Leolandia guarda al futuro e rilancia le proprie ambizioni nell’anno del 55esimo anniversario. Il parco di Capriate San Gervasio annuncia una stagione 2026 all’insegna dell’innovazione, con una nuova grande attrazione, un ampliamento del target verso ragazzi e adolescenti e un primo passo nel settore dell’ospitalità con una foresteria nel cuore di Bergamo.

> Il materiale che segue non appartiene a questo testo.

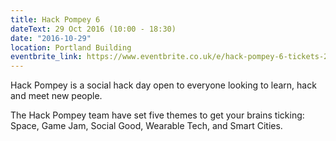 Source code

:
 ```yaml
---
title: Hack Pompey 6
dateText: 29 Oct 2016 (10:00 - 18:30)
date: "2016-10-29"
location: Portland Building
eventbrite_link: https://www.eventbrite.co.uk/e/hack-pompey-6-tickets-27665217410#
---
```


Hack Pompey is a social hack day open to everyone looking to learn, hack and meet new people.

The Hack Pompey team have set five themes to get your brains ticking: Space, Game Jam, Social Good, Wearable Tech, and Smart Cities. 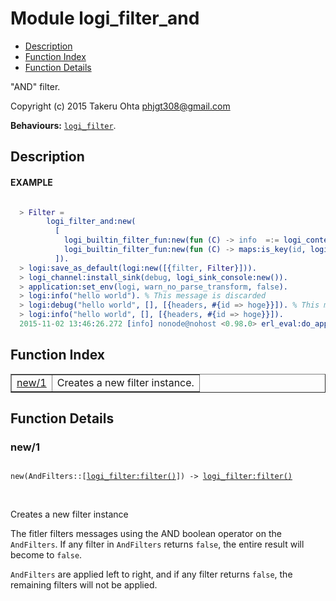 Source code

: 

# Module logi_filter_and #
* [Description](#description)
* [Function Index](#index)
* [Function Details](#functions)

"AND" filter.

Copyright (c) 2015 Takeru Ohta <phjgt308@gmail.com>

__Behaviours:__ [`logi_filter`](logi_filter.md).

<a name="description"></a>

## Description ##


#### <a name="EXAMPLE">EXAMPLE</a> ####


```erlang

  > Filter =
        logi_filter_and:new(
          [
            logi_builtin_filter_fun:new(fun (C) -> info  =:= logi_context:get_severity(C) end),
            logi_builtin_filter_fun:new(fun (C) -> maps:is_key(id, logi_context:get_headers(C)) end)
          ]).
  > logi:save_as_default(logi:new([{filter, Filter}])).
  > logi_channel:install_sink(debug, logi_sink_console:new()).
  > application:set_env(logi, warn_no_parse_transform, false).
  > logi:info("hello world"). % This message is discarded
  > logi:debug("hello world", [], [{headers, #{id => hoge}}]). % This message is discarded
  > logi:info("hello world", [], [{headers, #{id => hoge}}]).
  2015-11-02 13:46:26.272 [info] nonode@nohost <0.98.0> erl_eval:do_apply:673 [id=hoge] hello world
```
<a name="index"></a>

## Function Index ##


<table width="100%" border="1" cellspacing="0" cellpadding="2" summary="function index"><tr><td valign="top"><a href="#new-1">new/1</a></td><td>Creates a new filter instance.</td></tr></table>


<a name="functions"></a>

## Function Details ##

<a name="new-1"></a>

### new/1 ###

<pre><code>
new(AndFilters::[<a href="logi_filter.md#type-filter">logi_filter:filter()</a>]) -&gt; <a href="logi_filter.md#type-filter">logi_filter:filter()</a>
</code></pre>
<br />

Creates a new filter instance

The fitler filters messages using the AND boolean operator on the `AndFilters`.
If any filter in `AndFilters` returns `false`, the entire result will become to `false`.

`AndFilters` are applied left to right, and if any filter returns `false`, the remaining filters will not be applied.

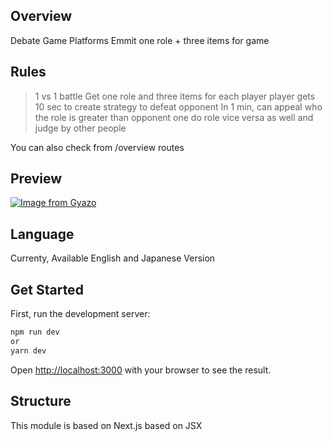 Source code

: ## Overview
Debate Game Platforms
Emmit one role + three items for game

## Rules
> 1 vs 1 battle
> Get one role and three items for each player
> player gets 10 sec to create strategy to defeat opponent
> In 1 min, can appeal who the role is greater than opponent one
> do role vice versa as well and judge by other people

You can also check from /overview routes

## Preview
[![Image from Gyazo](https://i.gyazo.com/e72b07e83f47ad7aeed88b7dd495b8c8.png)](https://gyazo.com/e72b07e83f47ad7aeed88b7dd495b8c8)

## Language
Currenty, Available English and Japanese Version

## Get Started
First, run the development server:

```bash
npm run dev
or
yarn dev
```
Open [http://localhost:3000](http://localhost:3000) with your browser to see the result.


## Structure
This module is based on Next.js based on JSX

Il fiore all’occhiello sarà “Reversum”, roller coaster di tipo spinning prodotto dalla tedesca Mack Rides, leader mondiale del settore. L’inaugurazione è prevista per aprile nell’area tematica Crazy Circus. Si tratterà della più grande attrazione del parco e dell’unica nuova grande giostra in Italia nel 2026, con un tracciato lungo il doppio rispetto alle montagne russe tradizionali e una capacità superiore alle mille persone l’ora. Le carrozze ruoteranno su se stesse durante il percorso, aumentando l’effetto sorpresa e l’adrenalina.
L’investimento rientra in un piano triennale da oltre 30 milioni di euro, di cui 17 destinati alla nuova area Circus, che comprende dieci attrazioni: cinque adrenaliniche e cinque dedicate ai più piccoli. L’obiettivo dichiarato è ampliare il pubblico di riferimento, mantenendo i servizi per i bambini in età pre-scolare ma aprendosi con decisione ai ragazzi dai 13-14 anni in su. Per il 2026 è prevista una crescita prudenziale del 10%, con ingressi stimati intorno a 1,1 milioni e un incremento atteso anche su fatturato e occupazione.
La filosofia resta quella di un parco “familiare”, dove ogni area tematica integra attrazioni, ristorazione, servizi e intrattenimento per consentire alle famiglie di vivere un’esperienza completa senza separarsi. Grande attenzione è stata riservata anche alla sicurezza: le fondamenta della nuova attrazione scendono fino a cinque metri nel terreno, garantendo stabilità e riducendo vibrazioni.
Sempre nel 2026 sarà completata l’area draghi con un nuovo ospite, mentre altri 7 milioni sono stati investiti in un’area tecnica non accessibile al pubblico, dedicata a manutenzione e lavorazioni interne. Una struttura che consolida l’autonomia operativa del parco.
Il capitolo occupazionale è centrale: a pieno regime Leolandia impiega fino a 650 persone, in larga parte residenti nei comuni limitrofi. Sono ancora aperte centinaia di posizioni, con opportunità per giovani al primo impiego, universitari, lavoratori part-time e senior in cerca di reinserimento.
Dopo un avvio di stagione positivo nel weekend di Carnevale, trainato anche dal fenomeno K-pop, il parco punta a consolidare la propria identità, avvicinandosi – nelle intenzioni – a un modello ispirato alla filosofia Disneyland, con forte integrazione tra attrazioni, spettacoli e animazione diffusa.
Lo sguardo, però, va già oltre. Dopo il 2026 e un 2027 di consolidamento, nel 2028 è prevista un’altra nuova attrazione adrenalinica pensata per un pubblico più adulto, a conferma della strategia di ampliamento del target.
Sul fronte ospitalità, il presidente Giuseppe Ira chiarisce le voci sull’acquisto del Guglielmotel, definendole infondate al momento. L’interesse nel 2024 era concreto, ma l’operazione non si è conclusa. Oggi la strategia è diversa: da maggio aprirà una foresteria con 9 camere in largo Belotti a Bergamo. Se il progetto funzionerà, il parco valuterà la creazione di una decina di camere anche all’interno del proprio perimetro.
Un approccio graduale, che punta a testare il mercato prima di investimenti più consistenti, mantenendo al contempo collaborazioni con le strutture ricettive del territorio attraverso pacchetti integrati parco + hotel.
Con oltre sessanta attrazioni e un calendario ricco di eventi speciali per i 55 anni, Leolandia si prepara dunque a una nuova fase di crescita, con l’obiettivo di consolidare la propria posizione tra i parchi di riferimento in Italia.